Data extract:

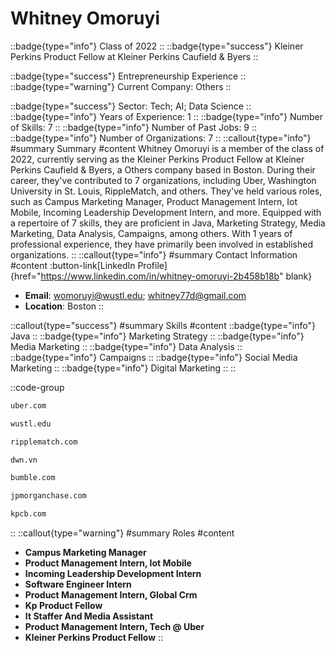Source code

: # Whitney Omoruyi
::badge{type="info"}
Class of 2022
::
::badge{type="success"}
Kleiner Perkins Product Fellow at Kleiner Perkins Caufield & Byers
::

::badge{type="success"}
Entrepreneurship Experience
::
::badge{type="warning"}
Current Company: Others
::

::badge{type="success"}
Sector: Tech; AI; Data Science
::
::badge{type="info"}
Years of Experience: 1
::
::badge{type="info"}
Number of Skills: 7
::
::badge{type="info"}
Number of Past Jobs: 9
::
::badge{type="info"}
Number of Organizations: 7
::
::callout{type="info"}
#summary
Summary
#content
Whitney Omoruyi is a member of the class of 2022, currently serving as the Kleiner Perkins Product Fellow at Kleiner Perkins Caufield & Byers, a Others company based in Boston. During their career, they've contributed to 7 organizations, including Uber, Washington University in St. Louis, RippleMatch, and others. They've held various roles, such as Campus Marketing Manager, Product Management Intern, Iot Mobile, Incoming Leadership Development Intern, and more. Equipped with a repertoire of 7 skills, they are proficient in Java, Marketing Strategy, Media Marketing, Data Analysis, Campaigns, among others.  With 1 years of professional experience, they have primarily been involved in established organizations.
::
::callout{type="info"}
#summary
Contact Information
#content
:button-link[LinkedIn Profile]{href="https://www.linkedin.com/in/whitney-omoruyi-2b458b18b" blank}
- **Email**: womoruyi@wustl.edu; whitney77d@gmail.com
- **Location**: Boston
::

::callout{type="success"}
#summary
Skills
#content
::badge{type="info"}
Java
::
::badge{type="info"}
Marketing Strategy
::
::badge{type="info"}
Media Marketing
::
::badge{type="info"}
Data Analysis
::
::badge{type="info"}
Campaigns
::
::badge{type="info"}
Social Media Marketing
::
::badge{type="info"}
Digital Marketing
::
::

::code-group
```bash [Uber]
uber.com
```
```bash [Washington University in St. Louis]
wustl.edu
```
```bash [RippleMatch]
ripplematch.com
```
```bash [Cisco Meraki - DWN]
dwn.vn
```
```bash [Bumble]
bumble.com
```
```bash [JPMorgan Chase & Co.]
jpmorganchase.com
```
```bash [Kleiner Perkins Caufield & Byers]
kpcb.com
```
::
::callout{type="warning"}
#summary
Roles
#content
- **Campus Marketing Manager**
- **Product Management Intern, Iot Mobile**
- **Incoming Leadership Development Intern**
- **Software Engineer Intern**
- **Product Management Intern, Global Crm**
- **Kp Product Fellow**
- **It Staffer And Media Assistant**
- **Product Management Intern, Tech @ Uber**
- **Kleiner Perkins Product Fellow**
::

Assigned task:
Please return the span of lines above that opens with the one containing "- **Campus Marketing Manager**" and closes with the final line, both included, exactly as written and nothing more.

Written solution:
- **Campus Marketing Manager**
- **Product Management Intern, Iot Mobile**
- **Incoming Leadership Development Intern**
- **Software Engineer Intern**
- **Product Management Intern, Global Crm**
- **Kp Product Fellow**
- **It Staffer And Media Assistant**
- **Product Management Intern, Tech @ Uber**
- **Kleiner Perkins Product Fellow**
::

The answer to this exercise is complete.